How this codec primer can help you

Video conferencing uses both video and voice codecs to encode and decode transmissions, so both codecs must be considered when evaluating video conferencing equipment. This codec primer allows IT professionals to learn the issues around codecs and how they factor into the rest of their unified communications and network environment before investing in video conferencing. The codecs built into the equipment you choose today will affect who can use the system, with whom, on what devices they can communicate, and the other applications that can interface with the system for years to come.

Codec primer: On codec basics

Video conferencing systems give the illusion of talking in person because they compress and decompress digital streams of audio and video in real time. The device or software that performs this function is called a codec, short for coder/decoder or compression/decompression.

Hundreds of codecs are available, which makes choosing the appropriate equipment difficult. Codecs vary by encoding techniques, supported bit rates, audio frequency spectrum, image resolution and frame rate. Other varying issues that impact the purchasing decision include codec memory and CPU requirements, royalty payments and the availability of hardware acceleration.

Matching these specifications to conferencing needs will start communications professionals on the right path. But the main challenge is ensuring that users at every endpoint of the system can interoperate, which means their codecs must be compatible.

The International Telecommunication Union (ITU) has defined some codec standards, including video codecs H.263, H.264 or H.265 and voice codecs G.711, G.729, G.723.1, G.726, G.722 and G.728. Many codecs are proprietary and work only with a certain system or application.

In recent years, a trend has emerged of royalty-free codecs, which don't require licensing payments due to patents. Such codecs include VP8 and VP9 video codecs as well as SILK and Opus voice codecs.
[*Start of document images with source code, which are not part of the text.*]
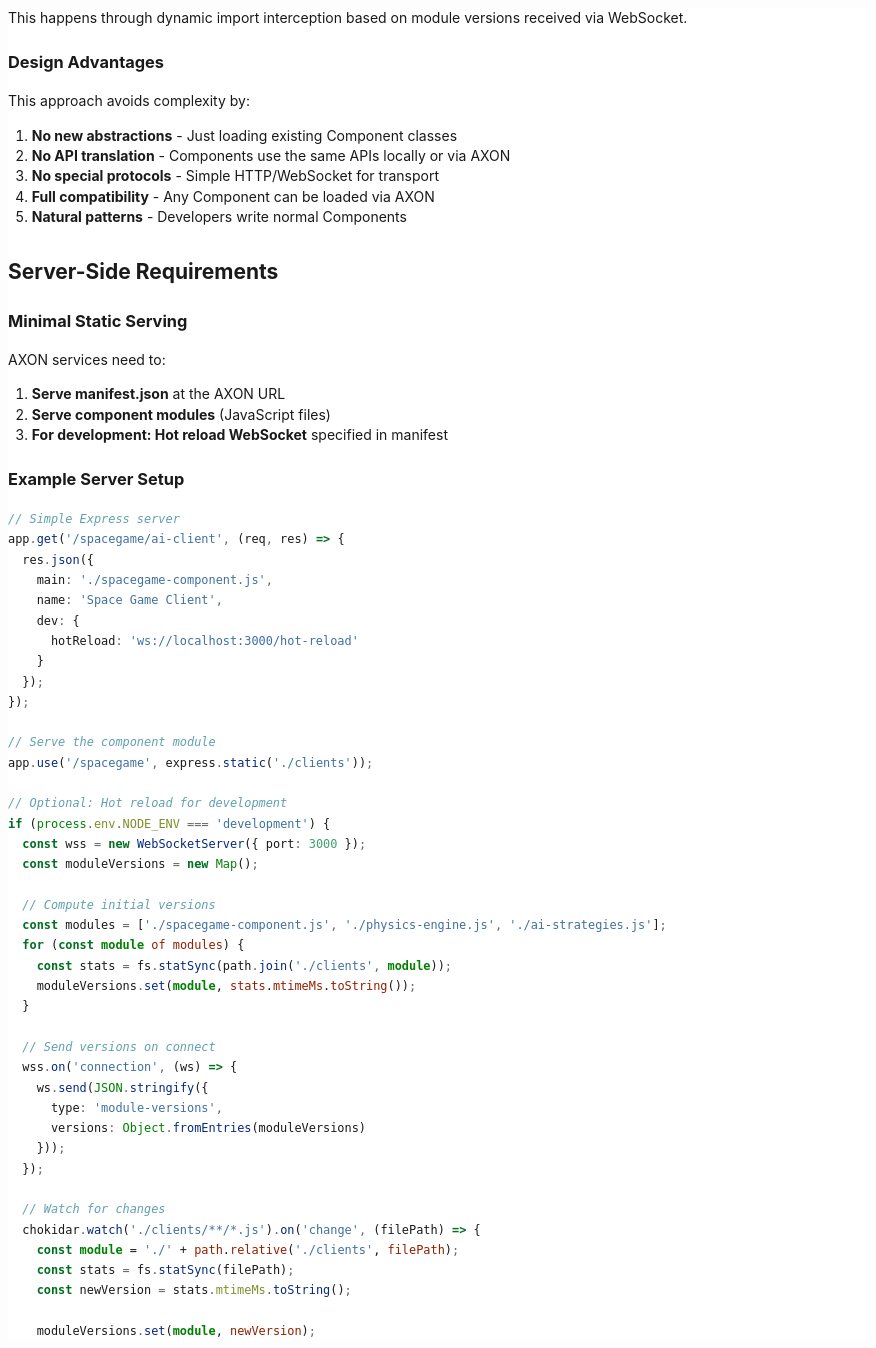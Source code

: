 This happens through dynamic import interception based on module versions received via WebSocket.

### Design Advantages

This approach avoids complexity by:
1. **No new abstractions** - Just loading existing Component classes
2. **No API translation** - Components use the same APIs locally or via AXON
3. **No special protocols** - Simple HTTP/WebSocket for transport
4. **Full compatibility** - Any Component can be loaded via AXON
5. **Natural patterns** - Developers write normal Components

## Server-Side Requirements

### Minimal Static Serving
AXON services need to:

1. **Serve manifest.json** at the AXON URL
2. **Serve component modules** (JavaScript files)
3. **For development: Hot reload WebSocket** specified in manifest

### Example Server Setup
```typescript
// Simple Express server
app.get('/spacegame/ai-client', (req, res) => {
  res.json({
    main: './spacegame-component.js',
    name: 'Space Game Client',
    dev: {
      hotReload: 'ws://localhost:3000/hot-reload'
    }
  });
});

// Serve the component module
app.use('/spacegame', express.static('./clients'));

// Optional: Hot reload for development
if (process.env.NODE_ENV === 'development') {
  const wss = new WebSocketServer({ port: 3000 });
  const moduleVersions = new Map();
  
  // Compute initial versions
  const modules = ['./spacegame-component.js', './physics-engine.js', './ai-strategies.js'];
  for (const module of modules) {
    const stats = fs.statSync(path.join('./clients', module));
    moduleVersions.set(module, stats.mtimeMs.toString());
  }
  
  // Send versions on connect
  wss.on('connection', (ws) => {
    ws.send(JSON.stringify({
      type: 'module-versions',
      versions: Object.fromEntries(moduleVersions)
    }));
  });
  
  // Watch for changes
  chokidar.watch('./clients/**/*.js').on('change', (filePath) => {
    const module = './' + path.relative('./clients', filePath);
    const stats = fs.statSync(filePath);
    const newVersion = stats.mtimeMs.toString();
    
    moduleVersions.set(module, newVersion);
```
Codec primer: On ensuring codec compatibility

Video conferencing systems must have three elements in common in order to function:

  1. Users on all endpoints of the conference must be able to initiate a connection by using the same call setup protocol. Session Initiation Protocol (SIP) has emerged as the enterprise standard for initiating video conferencing and other UC applications. In some deployments, the H.323 protocol will still be used.
  2. Users must share a compatible video codec. In order to see other participants, each user must be able to compress and decompress images using the same technology. The dominant video codec in video conferencing today is H.264, which was developed to provide high-quality video at lower bandwidth over a wide range of networks and systems. The ITU-T standard for H.264 is also known as the ISO/IEC standard for MPEG-4 Advanced Video Coding. The two are jointly maintained to have identical technical content. Newer products may also support H.265 or VP9, both offering better compression quality than H.264.
  3. Users also must have compatible voice codecs at each end of the conference to code and decode sound. The most common codecs for digitizing voice are G.711 and G.722. The emergence today of high-definition voice is causing changes in this technology, however, with AAC and Opus emerging as the dominant voice codecs.
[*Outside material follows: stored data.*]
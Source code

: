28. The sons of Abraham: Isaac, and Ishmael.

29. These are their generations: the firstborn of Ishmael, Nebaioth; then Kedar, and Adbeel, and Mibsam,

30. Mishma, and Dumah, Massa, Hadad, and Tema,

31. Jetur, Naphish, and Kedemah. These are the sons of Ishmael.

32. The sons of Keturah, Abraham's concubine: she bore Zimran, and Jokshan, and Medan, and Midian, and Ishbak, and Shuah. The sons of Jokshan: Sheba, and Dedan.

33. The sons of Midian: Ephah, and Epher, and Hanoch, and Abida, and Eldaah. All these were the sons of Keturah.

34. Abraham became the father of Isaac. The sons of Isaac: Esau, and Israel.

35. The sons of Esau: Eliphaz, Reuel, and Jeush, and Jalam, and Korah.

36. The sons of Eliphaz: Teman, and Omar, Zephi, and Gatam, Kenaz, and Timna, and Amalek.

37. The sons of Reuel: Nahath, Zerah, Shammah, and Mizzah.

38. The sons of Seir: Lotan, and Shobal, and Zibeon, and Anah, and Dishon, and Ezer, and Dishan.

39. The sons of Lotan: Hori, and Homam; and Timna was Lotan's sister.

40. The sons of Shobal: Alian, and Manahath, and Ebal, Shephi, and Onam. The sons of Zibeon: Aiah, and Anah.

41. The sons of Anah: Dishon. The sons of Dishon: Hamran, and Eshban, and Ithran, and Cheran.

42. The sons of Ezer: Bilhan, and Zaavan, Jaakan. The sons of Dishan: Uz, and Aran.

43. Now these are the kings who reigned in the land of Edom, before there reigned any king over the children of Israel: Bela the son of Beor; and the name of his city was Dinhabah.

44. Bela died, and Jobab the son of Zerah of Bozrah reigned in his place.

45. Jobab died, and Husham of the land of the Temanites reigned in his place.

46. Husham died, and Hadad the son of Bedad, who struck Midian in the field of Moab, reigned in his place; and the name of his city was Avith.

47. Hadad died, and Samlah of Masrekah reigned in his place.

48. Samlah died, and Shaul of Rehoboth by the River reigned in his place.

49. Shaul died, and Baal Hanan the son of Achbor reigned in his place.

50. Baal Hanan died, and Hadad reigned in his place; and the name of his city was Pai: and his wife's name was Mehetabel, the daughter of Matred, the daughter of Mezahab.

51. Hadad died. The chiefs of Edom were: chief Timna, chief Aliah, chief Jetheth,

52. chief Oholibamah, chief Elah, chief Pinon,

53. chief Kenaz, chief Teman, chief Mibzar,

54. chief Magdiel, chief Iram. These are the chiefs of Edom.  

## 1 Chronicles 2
Codec primer: On navigating codec 'flavors'

While many vendors are moving toward standards and interoperability, there are still many codec options for vendors to include in their products and for customers to navigate. Products often support multiple codecs or "flavors" of the same codec, but that means maintaining multiple algorithms and code tables in the device or software memory. Switching between codecs also creates complexity, delays call setup, and increases the frequency of errors.

Proprietary codecs often require licensing fees and administrative overhead, adding another layer of cost and inconvenience. Some codecs require users to pay royalties whenever they are used. These codecs generally appear in reputable products known for reliability and scalability, but usage can be costly.
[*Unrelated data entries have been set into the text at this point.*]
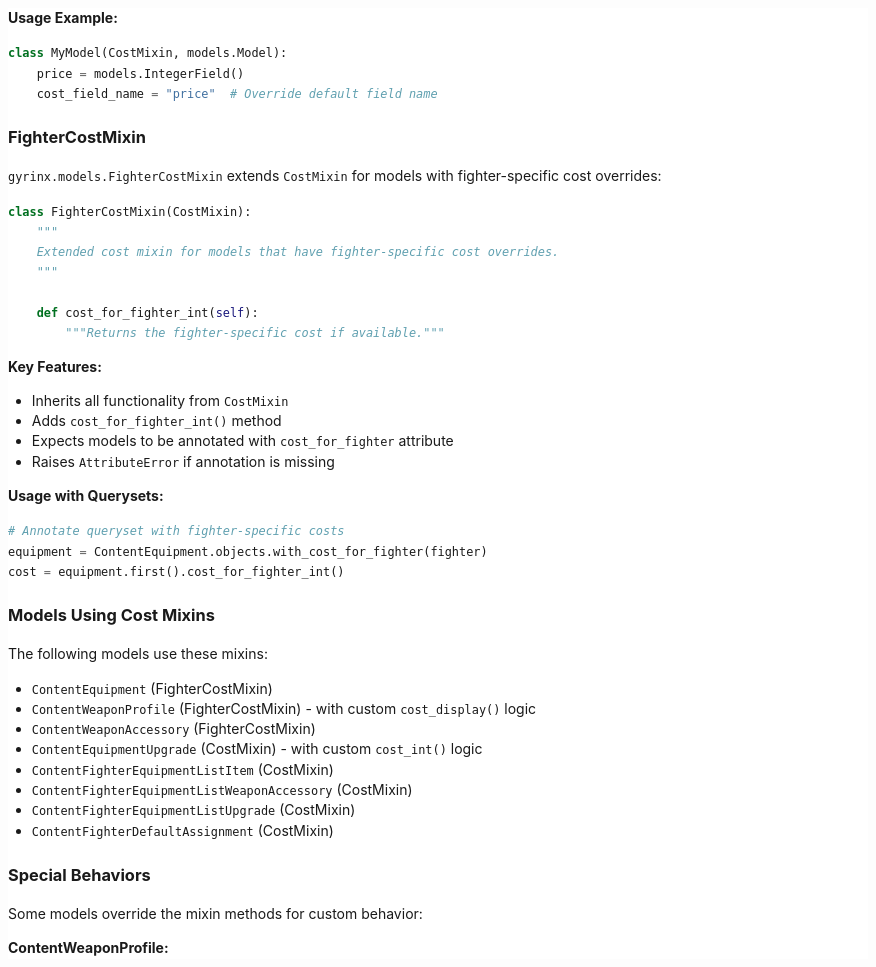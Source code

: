 **Usage Example:**

```python
class MyModel(CostMixin, models.Model):
    price = models.IntegerField()
    cost_field_name = "price"  # Override default field name
```

### FighterCostMixin

`gyrinx.models.FighterCostMixin` extends `CostMixin` for models with fighter-specific cost overrides:

```python
class FighterCostMixin(CostMixin):
    """
    Extended cost mixin for models that have fighter-specific cost overrides.
    """

    def cost_for_fighter_int(self):
        """Returns the fighter-specific cost if available."""
```

**Key Features:**

- Inherits all functionality from `CostMixin`
- Adds `cost_for_fighter_int()` method
- Expects models to be annotated with `cost_for_fighter` attribute
- Raises `AttributeError` if annotation is missing

**Usage with Querysets:**

```python
# Annotate queryset with fighter-specific costs
equipment = ContentEquipment.objects.with_cost_for_fighter(fighter)
cost = equipment.first().cost_for_fighter_int()
```

### Models Using Cost Mixins

The following models use these mixins:

- `ContentEquipment` (FighterCostMixin)
- `ContentWeaponProfile` (FighterCostMixin) - with custom `cost_display()` logic
- `ContentWeaponAccessory` (FighterCostMixin)
- `ContentEquipmentUpgrade` (CostMixin) - with custom `cost_int()` logic
- `ContentFighterEquipmentListItem` (CostMixin)
- `ContentFighterEquipmentListWeaponAccessory` (CostMixin)
- `ContentFighterEquipmentListUpgrade` (CostMixin)
- `ContentFighterDefaultAssignment` (CostMixin)

### Special Behaviors

Some models override the mixin methods for custom behavior:

**ContentWeaponProfile:**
The Scalable Video Codec (SVC) extension to the H.264 standard is helping to eliminate some complexity by allowing transmissions to rely on the original encoded stream, which can then be decoded with minimal software on a wide range of clients, such as PDAs and cell phones. SVC may someday eliminate the need for video conferencing gateways and multipoint control units (MCUs) to bridge multiple users.

Codec primer: On browser support and WebRTC

Web Real-Time Communications (WebRTC) was introduced in 2012. WebRTC enables the use of real-time voice and video communications inside web browsers without the need for added installations. Many video conferencing vendors have adopted WebRTC technology in one way or another.

WebRTC adds its own complications to video codecs, as it started by supporting only VP8, a royalty-free codec that was new in the market. Today, VP8 has become the de facto codec for most WebRTC-based services and many video conferencing vendors added support to it through transcoding.

Most modern browsers today that support WebRTC support both VP8 and H.264, with some already supporting VP9 as well. This adds to the complexities of selecting video conferencing vendors and fitting them to existing deployments, as many of the current requirements include guest access via web browsers -- something that is better handled by using WebRTC instead of forcing the installation of a browser plugin.